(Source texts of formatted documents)
* * * *
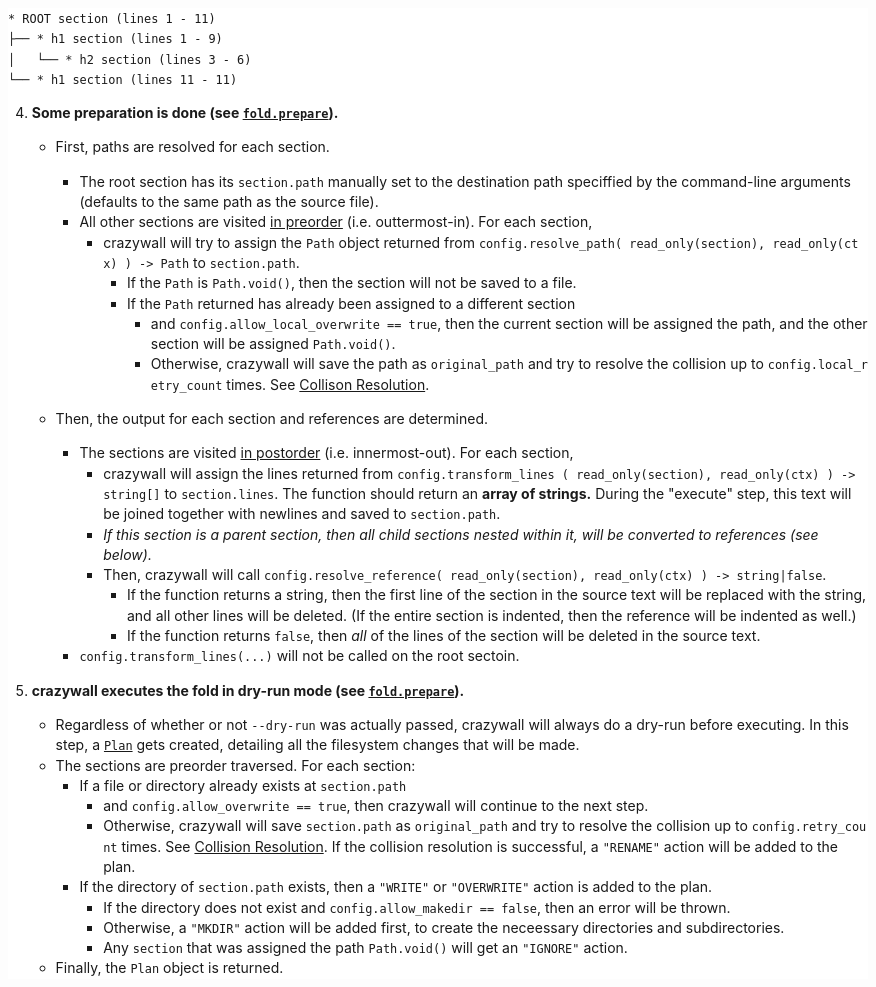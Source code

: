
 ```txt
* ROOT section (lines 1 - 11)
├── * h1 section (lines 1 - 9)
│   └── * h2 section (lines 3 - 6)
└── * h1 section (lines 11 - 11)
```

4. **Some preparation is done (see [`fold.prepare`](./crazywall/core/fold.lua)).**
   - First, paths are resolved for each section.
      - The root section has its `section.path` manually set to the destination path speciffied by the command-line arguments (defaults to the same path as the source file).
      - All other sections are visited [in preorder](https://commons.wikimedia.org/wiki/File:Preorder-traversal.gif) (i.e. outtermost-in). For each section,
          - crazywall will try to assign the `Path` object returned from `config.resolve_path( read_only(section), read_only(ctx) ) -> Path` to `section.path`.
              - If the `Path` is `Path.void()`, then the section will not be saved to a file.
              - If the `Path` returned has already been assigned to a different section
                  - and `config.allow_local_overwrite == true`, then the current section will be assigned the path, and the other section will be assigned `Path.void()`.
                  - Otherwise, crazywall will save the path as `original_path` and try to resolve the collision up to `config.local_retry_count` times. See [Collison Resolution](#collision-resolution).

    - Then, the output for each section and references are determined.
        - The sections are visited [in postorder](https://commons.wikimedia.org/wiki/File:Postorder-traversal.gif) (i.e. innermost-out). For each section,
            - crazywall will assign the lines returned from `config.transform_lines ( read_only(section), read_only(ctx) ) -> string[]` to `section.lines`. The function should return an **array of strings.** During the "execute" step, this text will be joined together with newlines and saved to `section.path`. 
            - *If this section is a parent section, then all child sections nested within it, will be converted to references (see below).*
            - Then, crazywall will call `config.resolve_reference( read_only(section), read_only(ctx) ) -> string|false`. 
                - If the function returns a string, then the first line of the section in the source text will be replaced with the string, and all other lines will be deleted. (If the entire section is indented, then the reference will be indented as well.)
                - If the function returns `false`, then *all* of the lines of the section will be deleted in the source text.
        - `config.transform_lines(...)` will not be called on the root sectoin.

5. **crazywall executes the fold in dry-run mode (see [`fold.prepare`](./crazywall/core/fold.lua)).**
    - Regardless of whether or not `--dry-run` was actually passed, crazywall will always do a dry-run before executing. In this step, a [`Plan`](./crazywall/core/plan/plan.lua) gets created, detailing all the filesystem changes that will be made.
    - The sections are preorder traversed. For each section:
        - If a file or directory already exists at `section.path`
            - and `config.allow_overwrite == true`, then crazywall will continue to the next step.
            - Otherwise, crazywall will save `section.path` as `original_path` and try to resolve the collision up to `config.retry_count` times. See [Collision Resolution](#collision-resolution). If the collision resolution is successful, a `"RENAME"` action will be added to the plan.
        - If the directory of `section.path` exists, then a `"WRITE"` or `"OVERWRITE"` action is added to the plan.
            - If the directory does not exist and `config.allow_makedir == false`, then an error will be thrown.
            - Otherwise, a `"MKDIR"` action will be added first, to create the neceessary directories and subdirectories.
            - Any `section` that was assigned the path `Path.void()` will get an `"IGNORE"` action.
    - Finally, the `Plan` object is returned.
* * * *
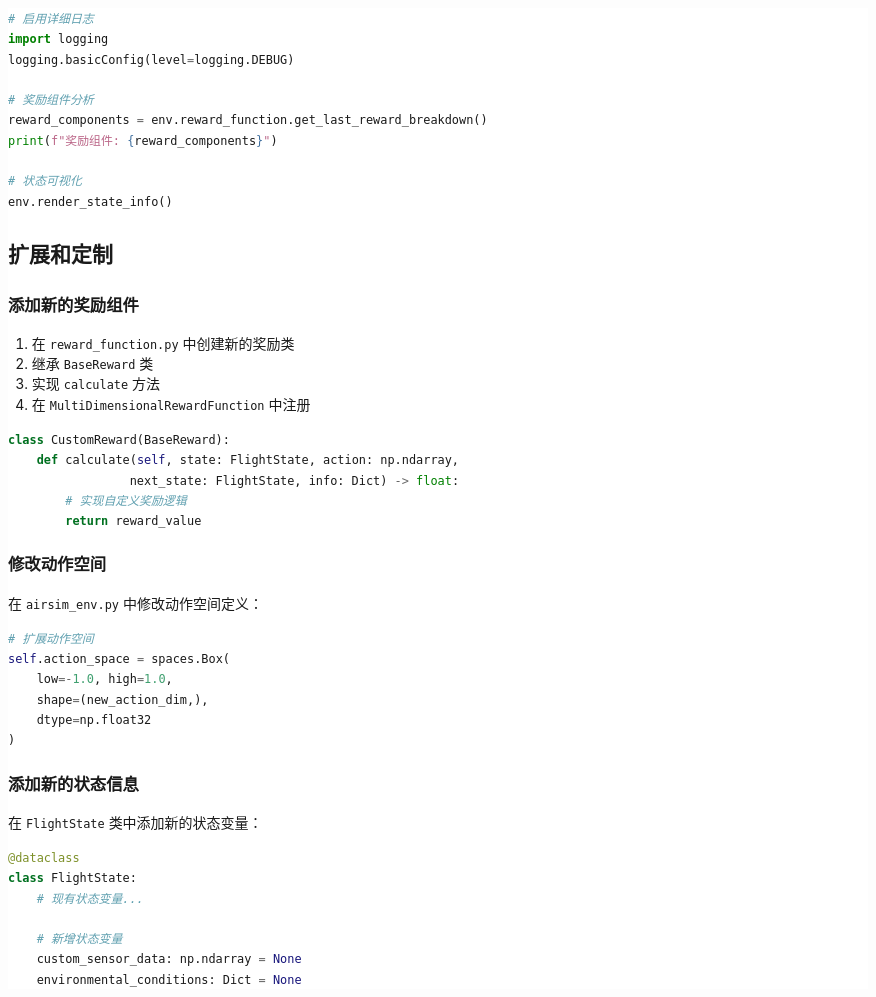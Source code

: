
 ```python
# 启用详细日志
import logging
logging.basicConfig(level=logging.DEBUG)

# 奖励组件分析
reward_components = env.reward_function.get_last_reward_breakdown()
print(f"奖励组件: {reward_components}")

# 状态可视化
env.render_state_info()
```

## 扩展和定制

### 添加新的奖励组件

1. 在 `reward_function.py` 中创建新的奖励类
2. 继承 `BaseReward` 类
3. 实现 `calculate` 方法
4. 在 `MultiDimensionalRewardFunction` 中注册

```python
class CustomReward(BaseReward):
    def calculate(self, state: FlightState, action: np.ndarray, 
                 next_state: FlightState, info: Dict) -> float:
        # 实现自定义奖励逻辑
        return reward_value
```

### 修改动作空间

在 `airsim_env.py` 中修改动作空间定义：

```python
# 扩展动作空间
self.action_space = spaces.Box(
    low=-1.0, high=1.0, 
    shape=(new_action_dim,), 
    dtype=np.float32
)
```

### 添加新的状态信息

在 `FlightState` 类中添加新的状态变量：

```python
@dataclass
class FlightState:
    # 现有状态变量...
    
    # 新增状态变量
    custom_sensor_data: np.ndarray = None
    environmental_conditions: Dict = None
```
* * * *
Only a number is required here: the count of lines in these entries that hold "object".

2